INSTRUCTIONS FOR THE TASK: Only the lines from the start of the data through the line containing "1. ライブラリ名をクリックします。" should be written out, exactly as they are, with both ends included and the pictures left out.
[RECORD SET Boundary: Start]
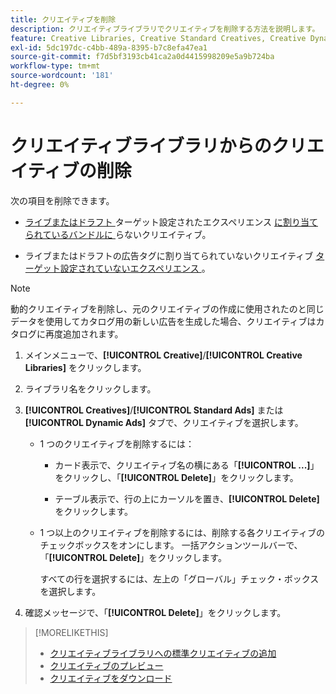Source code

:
 ```yaml
---
title: クリエイティブを削除
description: クリエイティブライブラリでクリエイティブを削除する方法を説明します。
feature: Creative Libraries, Creative Standard Creatives, Creative Dynamic Creatives
exl-id: 5dc197dc-c4bb-489a-8395-b7c8efa47ea1
source-git-commit: f7d5bf3193cb41ca2a0d4415998209e5a9b724ba
workflow-type: tm+mt
source-wordcount: '181'
ht-degree: 0%

---
```


# クリエイティブライブラリからのクリエイティブの削除

次の項目を削除できます。

* [ ライブまたはドラフト ](/help/creative/experiences/experience-about.md#experience-statuses-experience-statuses) ターゲット設定されたエクスペリエンス [ に割り当てられているバンドルに ](/help/creative/experiences/experience-about.md) らないクリエイティブ。

* ライブまたはドラフトの広告タグに割り当てられていないクリエイティブ [ ターゲット設定されていないエクスペリエンス ](/help/creative/experiences/experience-about.md)。

>[!NOTE]
>
>動的クリエイティブを削除し、元のクリエイティブの作成に使用されたのと同じデータを使用してカタログ用の新しい広告を生成した場合、クリエイティブはカタログに再度追加されます。

1. メインメニューで、**[!UICONTROL Creative]**/**[!UICONTROL Creative Libraries]** をクリックします。

1. ライブラリ名をクリックします。

1. **[!UICONTROL Creatives]**/**[!UICONTROL Standard Ads]** または **[!UICONTROL Dynamic Ads]** タブで、クリエイティブを選択します。

   * 1 つのクリエイティブを削除するには：

      * カード表示で、クリエイティブ名の横にある「**[!UICONTROL ...]**」をクリックし、「**[!UICONTROL Delete]**」をクリックします。

      * テーブル表示で、行の上にカーソルを置き、**[!UICONTROL Delete]** をクリックします。

   * 1 つ以上のクリエイティブを削除するには、削除する各クリエイティブのチェックボックスをオンにします。 一括アクションツールバーで、「**[!UICONTROL Delete]**」をクリックします。

     すべての行を選択するには、左上の「グローバル」チェック・ボックスを選択します。

1. 確認メッセージで、「**[!UICONTROL Delete]**」をクリックします。

>[!MORELIKETHIS]
>
>* [ クリエイティブライブラリへの標準クリエイティブの追加 ](creative-add-standard.md)
>* [ クリエイティブのプレビュー ](creative-preview.md)
>* [ クリエイティブをダウンロード ](creative-download.md)
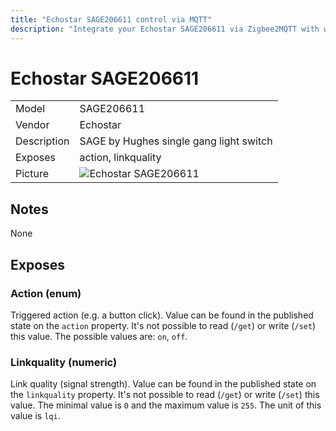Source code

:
 ```yaml
---
title: "Echostar SAGE206611 control via MQTT"
description: "Integrate your Echostar SAGE206611 via Zigbee2MQTT with whatever smart home infrastructure you are using without the vendors bridge or gateway."
---
```


<!-- !!!! -->
<!-- ATTENTION: This file is auto-generated through docgen! -->
<!-- You can only edit the "## Notes"-Section. -->
<!-- !!!! -->

# Echostar SAGE206611

|     |     |
|-----|-----|
| Model | SAGE206611  |
| Vendor  | Echostar  |
| Description | SAGE by Hughes single gang light switch |
| Exposes | action, linkquality |
| Picture | ![Echostar SAGE206611](https://psi-4ward.github.io/zigbee2mqtt-docs/images/devices/SAGE206611.jpg) |


## Notes

None



## Exposes

### Action (enum)
Triggered action (e.g. a button click).
Value can be found in the published state on the `action` property.
It's not possible to read (`/get`) or write (`/set`) this value.
The possible values are: `on`, `off`.

### Linkquality (numeric)
Link quality (signal strength).
Value can be found in the published state on the `linkquality` property.
It's not possible to read (`/get`) or write (`/set`) this value.
The minimal value is `0` and the maximum value is `255`.
The unit of this value is `lqi`.

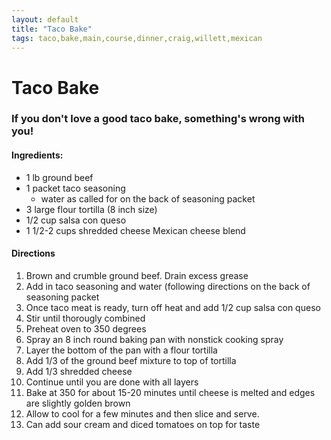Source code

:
 ```yaml
---
layout: default
title: "Taco Bake"
tags: taco,bake,main,course,dinner,craig,willett,mexican
---
```

# Taco Bake

### If you don't love a good taco bake, something's wrong with you!

#### Ingredients:
- 1 lb ground beef
- 1 packet taco seasoning
  - water as called for on the back of seasoning packet
- 3 large flour tortilla (8 inch size)
- 1/2 cup salsa con queso
- 1 1/2-2 cups shredded cheese Mexican cheese blend

#### Directions
1. Brown and crumble ground beef. Drain excess grease
2. Add in taco seasoning and water (following directions on the back of seasoning packet
3. Once taco meat is ready, turn off heat and add 1/2 cup salsa con queso
4. Stir until thorougly combined
5. Preheat oven to 350 degrees
6. Spray an 8 inch round baking pan with nonstick cooking spray
7. Layer the bottom of the pan with a flour tortilla
8. Add 1/3 of the ground beef mixture to top of tortilla
9. Add 1/3 shredded cheese
10. Continue until you are done with all layers
11. Bake at 350 for about 15-20 minutes until cheese is melted and edges are slightly golden brown
12. Allow to cool for a few minutes and then slice and serve.
13. Can add sour cream and diced tomatoes on top for taste
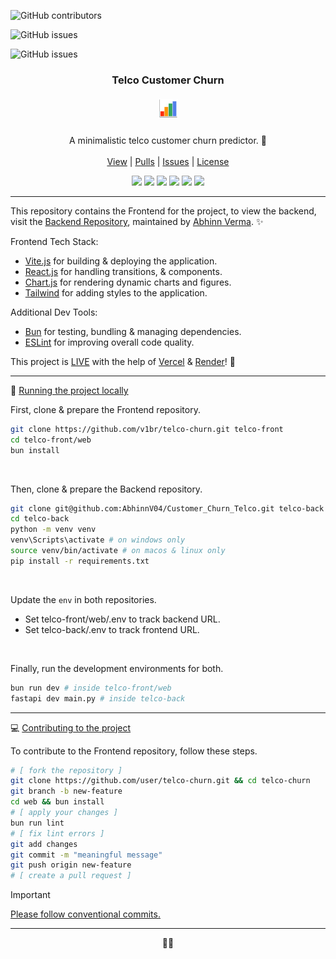 <!-- Shields.io badges -->

![GitHub contributors](https://img.shields.io/github/contributors/v1br/telco-churn?style=flat-square&color=black)

![GitHub issues](https://img.shields.io/github/issues-pr/v1br/telco-churn?style=flat-square&color=black)

![GitHub issues](https://img.shields.io/github/issues/v1br/telco-churn?style=flat-square&color=black)

<!-- MAIN SECTION -->
<p align="center">

  <h3 align="center">Telco Customer Churn</h3>
  <h5 align="center"><img src="chart.gif" height="32px"/></h5>

  <p align="center">
    A minimalistic telco customer churn predictor. 🚀<br />
    <br />
    <a href="https://telco-churn.vercel.app/">View</a>
    |
    <a href="https://github.com/v1br/telco-churn/pulls">Pulls</a>
    |
    <a href="https://github.com/v1br/telco-churn/issues">Issues</a>
    |
    <a href="https://github.com/v1br/telco-churn?tab=MIT-1-ov-file">License</a>
  </p>

  <p align="center">
    <img src="https://img.shields.io/badge/vite-292929?logo=vite&logoColor=7a81f5">
    <img src="https://img.shields.io/badge/react-292929?logo=react">
    <img src="https://img.shields.io/badge/chart-292929?logo=chartdotjs">
    <img src="https://img.shields.io/badge/tailwind-292929?logo=tailwindcss">
    <img src="https://img.shields.io/badge/bun-292929?logo=bun">
    <img src="https://img.shields.io/badge/eslint-292929?logo=eslint&logoColor=8181f2">
  </p>
</p>

---

This repository contains the Frontend for the project, to view the backend, visit the [Backend Repository](https://github.com/AbhinnV04/Customer_Churn_Telco), maintained by [Abhinn Verma](https://github.com/AbhinnV04). ✨

Frontend Tech Stack:
- <a href="https://vite.dev/">Vite.js</a> for building & deploying the application.
- <a href="https://react.dev/">React.js</a> for handling transitions, & components.
- <a href="https://www.chartjs.org/">Chart.js</a> for rendering dynamic charts and figures.
- <a href="https://tailwindcss.com/">Tailwind</a> for adding styles to the application.

Additional Dev Tools:
- <a href="https://bun.sh/">Bun</a> for testing, bundling & managing dependencies.
- <a href="https://eslint.org/">ESLint</a> for improving overall code quality.

This project is [LIVE](https://telco-churn.vercel.app/) with the help of [Vercel](https://vercel.com/docs) & [Render](https://render.com/)! 🥂

---

📂 <ins>Running the project locally</ins>

First, clone & prepare the Frontend repository.
```bash
git clone https://github.com/v1br/telco-churn.git telco-front
cd telco-front/web
bun install
```

<br />

Then, clone & prepare the Backend repository.
```bash
git clone git@github.com:AbhinnV04/Customer_Churn_Telco.git telco-back
cd telco-back
python -m venv venv
venv\Scripts\activate # on windows only
source venv/bin/activate # on macos & linux only
pip install -r requirements.txt
```

<br />

Update the `env` in both repositories.
- Set telco-front/web/.env to track backend URL.
- Set telco-back/.env to track frontend URL.

<br />

Finally, run the development environments for both.
```bash
bun run dev # inside telco-front/web
fastapi dev main.py # inside telco-back
```


<!-- [You can also test the project online.]() -->

---

💻 <ins>Contributing to the project</ins>

To contribute to the Frontend repository, follow these steps.

```bash
# [ fork the repository ]
git clone https://github.com/user/telco-churn.git && cd telco-churn
git branch -b new-feature
cd web && bun install
# [ apply your changes ]
bun run lint
# [ fix lint errors ]
git add changes
git commit -m "meaningful message"
git push origin new-feature
# [ create a pull request ]
```

> [!IMPORTANT]
> [Please follow conventional commits.](https://www.conventionalcommits.org/en/v1.0.0/)

---

<p align="center">🥕🐇</p>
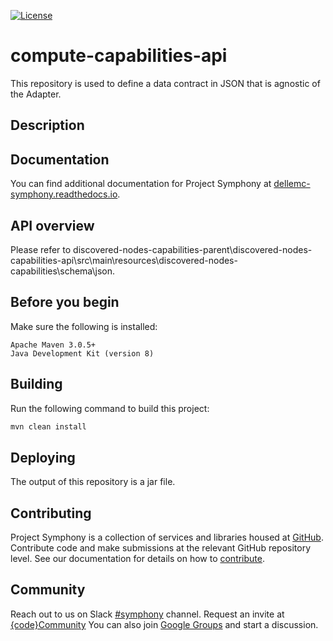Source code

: [![License](https://img.shields.io/badge/License-EPL%201.0-red.svg)](https://opensource.org/licenses/EPL-1.0)
# compute-capabilities-api
This repository is used to define a data contract in JSON that is agnostic of the Adapter. 
## Description
## Documentation
You can find additional documentation for Project Symphony at [dellemc-symphony.readthedocs.io](https://dellemc-symphony.readthedocs.io).
## API overview
Please refer to discovered-nodes-capabilities-parent\discovered-nodes-capabilities-api\src\main\resources\discovered-nodes-capabilities\schema\json.
## Before you begin
Make sure the following is installed:
```
Apache Maven 3.0.5+
Java Development Kit (version 8)
```
## Building
Run the following command to build this project:
```bash
mvn clean install
```
## Deploying

The output of this repository is a jar file.

## Contributing
Project Symphony is a collection of services and libraries housed at [GitHub][github].
Contribute code and make submissions at the relevant GitHub repository level.
See our documentation for details on how to [contribute][contributing].
## Community
Reach out to us on Slack [#symphony][slack] channel. Request an invite at [{code}Community][codecommunity]
You can also join [Google Groups][googlegroups] and start a discussion.
 
[slack]: https://codecommunity.slack.com/messages/symphony
[googlegroups]: https://groups.google.com/forum/#!forum/dellemc-symphony
[codecommunity]: http://community.codedellemc.com/
[contributing]: http://dellemc-symphony.readthedocs.io/en/latest/contributingtosymphony.html
[github]: https://github.com/dellemc-symphony
[documentation]: https://dellemc-symphony.readthedocs.io/en/latest/

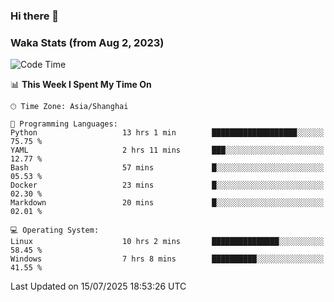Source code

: ### Hi there 👋

### Waka Stats (from Aug 2, 2023)

<!--START_SECTION:waka-->
![Code Time](http://img.shields.io/badge/Code%20Time-948%20hrs%2027%20mins-blue)

📊 **This Week I Spent My Time On** 

```text
🕑︎ Time Zone: Asia/Shanghai

💬 Programming Languages: 
Python                   13 hrs 1 min        ███████████████████░░░░░░   75.75 % 
YAML                     2 hrs 11 mins       ███░░░░░░░░░░░░░░░░░░░░░░   12.77 % 
Bash                     57 mins             █░░░░░░░░░░░░░░░░░░░░░░░░   05.53 % 
Docker                   23 mins             █░░░░░░░░░░░░░░░░░░░░░░░░   02.30 % 
Markdown                 20 mins             █░░░░░░░░░░░░░░░░░░░░░░░░   02.01 % 

💻 Operating System: 
Linux                    10 hrs 2 mins       ███████████████░░░░░░░░░░   58.45 % 
Windows                  7 hrs 8 mins        ██████████░░░░░░░░░░░░░░░   41.55 % 
```


 Last Updated on 15/07/2025 18:53:26 UTC
<!--END_SECTION:waka-->
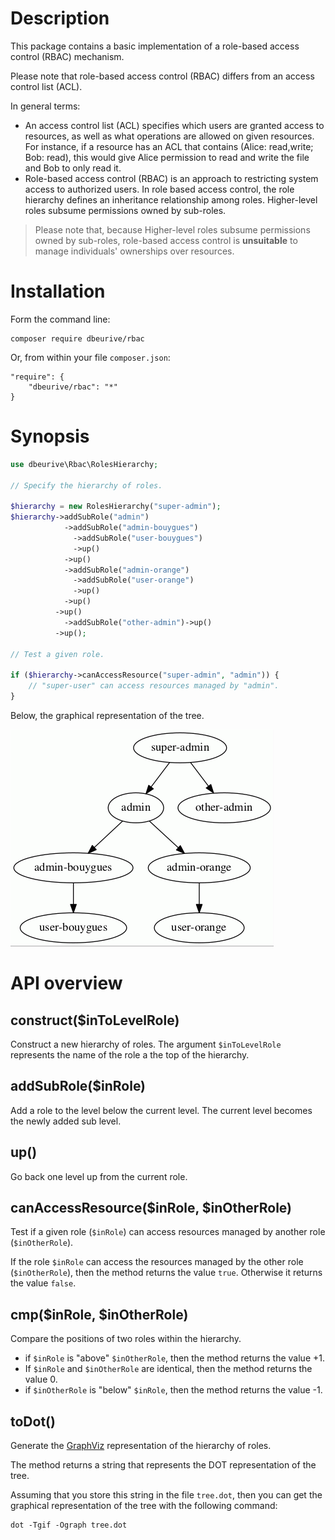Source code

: # Description

This package contains a basic implementation of a role-based access control (RBAC) mechanism.

Please note that role-based access control (RBAC) differs from an access control list (ACL).

In general terms:

* An access control list (ACL) specifies which users are granted access to resources, as well as what operations are allowed on given resources.
  For instance, if a resource has an ACL that contains (Alice: read,write; Bob: read), this would give Alice permission to read and write the file and Bob to only read it.
* Role-based access control (RBAC) is an approach to restricting system access to authorized users.
  In role based access control, the role hierarchy defines an inheritance relationship among roles.
  Higher-level roles subsume permissions owned by sub-roles.

> Please note that, because Higher-level roles subsume permissions owned by sub-roles, role-based access control is **unsuitable** to manage individuals'
> ownerships over resources.

# Installation

Form the command line:

    composer require dbeurive/rbac
    
Or, from within your file `composer.json`:

    "require": {
        "dbeurive/rbac": "*"
    }

# Synopsis

```php
use dbeurive\Rbac\RolesHierarchy;

// Specify the hierarchy of roles.

$hierarchy = new RolesHierarchy("super-admin");
$hierarchy->addSubRole("admin")
            ->addSubRole("admin-bouygues")
              ->addSubRole("user-bouygues")
              ->up()
            ->up()
            ->addSubRole("admin-orange")
              ->addSubRole("user-orange")
              ->up()
            ->up()
          ->up()
            ->addSubRole("other-admin")->up()
          ->up();

// Test a given role.

if ($hierarchy->canAccessResource("super-admin", "admin")) {
    // "super-user" can access resources managed by "admin".
}
```

Below, the graphical representation of the tree.

![Example](https://github.com/dbeurive/rbac/blob/master/doc/example.gif)

# API overview

## construct($inToLevelRole)

Construct a new hierarchy of roles. The argument `$inToLevelRole` represents the name of the
role a the top of the hierarchy.

## addSubRole($inRole)

Add a role to the level below the current level. The current level becomes the newly added sub level.

## up()

Go back one level up from the current role.

## canAccessResource($inRole, $inOtherRole)

Test if a given role (`$inRole`) can access resources managed by another role (`$inOtherRole`).

If the role `$inRole` can access the resources managed by the other role (`$inOtherRole`), then the method
returns the value `true`. Otherwise it returns the value `false`.

## cmp($inRole, $inOtherRole)

Compare the positions of two roles within the hierarchy.

* if `$inRole` is "above" `$inOtherRole`, then the method returns the value +1.
* If `$inRole` and `$inOtherRole` are identical, then the method returns the value 0.
* if `$inOtherRole` is "below" `$inRole`, then the method returns the value -1.

## toDot()

Generate the [GraphViz](http://www.graphviz.org) representation of the hierarchy of roles.

The method returns a string that represents the DOT representation of the tree.

Assuming that you store this string in the file `tree.dot`, then you can get the graphical
representation of the tree with the following command:

    dot -Tgif -Ograph tree.dot

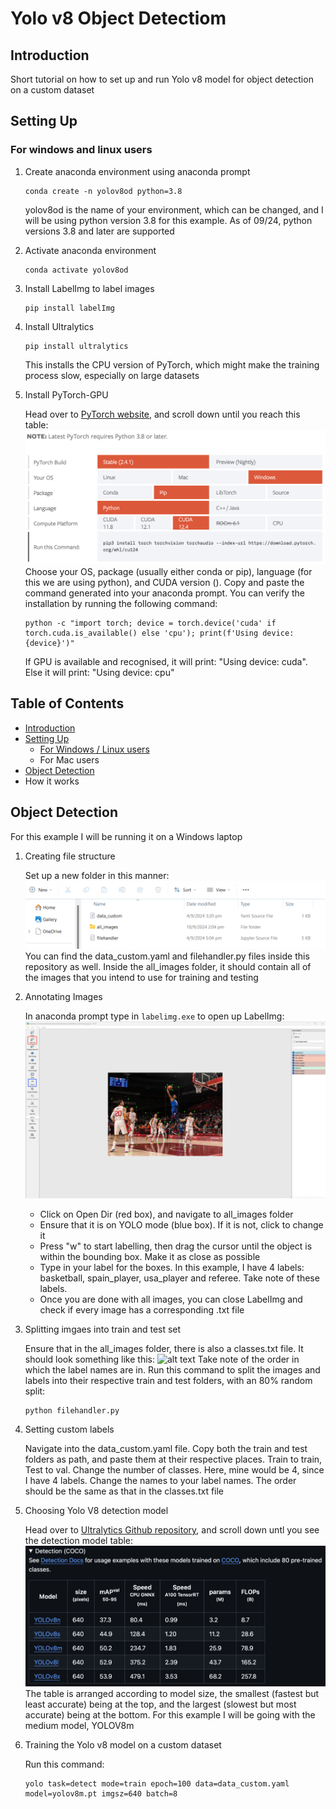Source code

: # Yolo v8 Object Detectiom

## Introduction
Short tutorial on how to set up and run Yolo v8 model for object detection on a custom dataset 

## Setting Up 
### For windows and linux users 
1. Create anaconda environment using anaconda prompt
    ```
    conda create -n yolov8od python=3.8
    ```
    yolov8od is the name of your environment, which can be changed, and I will be using python version 3.8 for this example. As of 09/24, python versions 3.8 and later are supported

2. Activate anaconda environment 
    ```
    conda activate yolov8od
    ```

3. Install LabelImg to label images 
    ```
    pip install labelImg
    ```

4. Install Ultralytics 
    ```
    pip install ultralytics 
    ```
    This installs the CPU version of PyTorch, which might make the training process slow, especially on large datasets 

5. Install PyTorch-GPU 
    
    Head over to [PyTorch website](https://pytorch.org/get-started/locally/), and scroll down until you reach this table:
    ![alt text](images/image.png)
    Choose your OS, package (usually either conda or pip), language (for this we are using python), and CUDA version (). Copy and paste the command generated into your anaconda prompt. You can verify the installation by running the following command: 
    ```
    python -c "import torch; device = torch.device('cuda' if torch.cuda.is_available() else 'cpu'); print(f'Using device: {device}')"
    ```
    If GPU is available and recognised, it will print: "Using device: cuda". Else it will print: "Using device: cpu"

## Table of Contents
- [Introduction](#introduction)   
- [Setting Up](#setting-up)   
    - [For Windows / Linux users](#for-windows-and-linux-users)
    - For Mac users 
- [Object Detection ](#object-detection)
- How it works 


## Object Detection
For this example I will be running it on a Windows laptop 
1. Creating file structure
    
    Set up a new folder in this manner:
    ![alt text](images/image-2.png)
    You can find the data_custom.yaml and filehandler.py files inside this repository as well. Inside the all_images folder, it should contain all of the images that you intend to use for training and testing

2. Annotating Images

    In anaconda prompt type in ```labelimg.exe``` to open up LabelImg: 
    ![alt text](images/image-3.png)
    - Click on Open Dir (red box), and navigate to all_images folder 
    - Ensure that it is on YOLO mode (blue box). If it is not, click to change it
    - Press "w" to start labelling, then drag the cursor until the object is within the bounding box. Make it as close as possible 
    - Type in your label for the boxes. In this example, I have 4 labels: basketball, spain_player, usa_player and referee. Take note of these labels. 
    - Once you are done with all images, you can close LabelImg and check if every image has a corresponding .txt file 

3. Splitting imgaes into train and test set 

    Ensure that in the all_images folder, there is also a classes.txt file. It should look something like this: 
    ![alt text]()
    Take note of the order in which the label names are in.
    Run this command to split the images and labels into their respective train and test folders, with an 80% random split:
    ```
    python filehandler.py
    ```

4. Setting custom labels 

    Navigate into the data_custom.yaml file. Copy both the train and test folders as path, and paste them at their respective places. Train to train, Test to val. Change the number of classes. Here, mine would be 4, since I have 4 labels. Change the names to your label names. The order should be the same as that in the classes.txt file

5. Choosing Yolo V8 detection model 

    Head over to [Ultralytics Github repository](), and scroll down untl you see the detection model table: 
    ![alt text](images/image-1.png)
    The table is arranged according to model size, the smallest (fastest but least accurate) being at the top, and the largest (slowest but most accurate) being at the bottom. For this example I will be going with the medium model, YOLOV8m

6. Training the Yolo v8 model on a custom dataset

    Run this command:
    ```
    yolo task=detect mode=train epoch=100 data=data_custom.yaml model=yolov8m.pt imgsz=640 batch=8
    ```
[RECORD SET Boundary: End]
REPLY TO THE TASK:
Source code

:
 ```yaml
---
title: クリエイティブを削除
description: クリエイティブライブラリでクリエイティブを削除する方法を説明します。
feature: Creative Libraries, Creative Standard Creatives, Creative Dynamic Creatives
exl-id: 5dc197dc-c4bb-489a-8395-b7c8efa47ea1
source-git-commit: f7d5bf3193cb41ca2a0d4415998209e5a9b724ba
workflow-type: tm+mt
source-wordcount: '181'
ht-degree: 0%

---
```


# クリエイティブライブラリからのクリエイティブの削除

次の項目を削除できます。

* [ ライブまたはドラフト ](/help/creative/experiences/experience-about.md#experience-statuses-experience-statuses) ターゲット設定されたエクスペリエンス [ に割り当てられているバンドルに ](/help/creative/experiences/experience-about.md) らないクリエイティブ。

* ライブまたはドラフトの広告タグに割り当てられていないクリエイティブ [ ターゲット設定されていないエクスペリエンス ](/help/creative/experiences/experience-about.md)。

>[!NOTE]
>
>動的クリエイティブを削除し、元のクリエイティブの作成に使用されたのと同じデータを使用してカタログ用の新しい広告を生成した場合、クリエイティブはカタログに再度追加されます。

1. メインメニューで、**[!UICONTROL Creative]**/**[!UICONTROL Creative Libraries]** をクリックします。

1. ライブラリ名をクリックします。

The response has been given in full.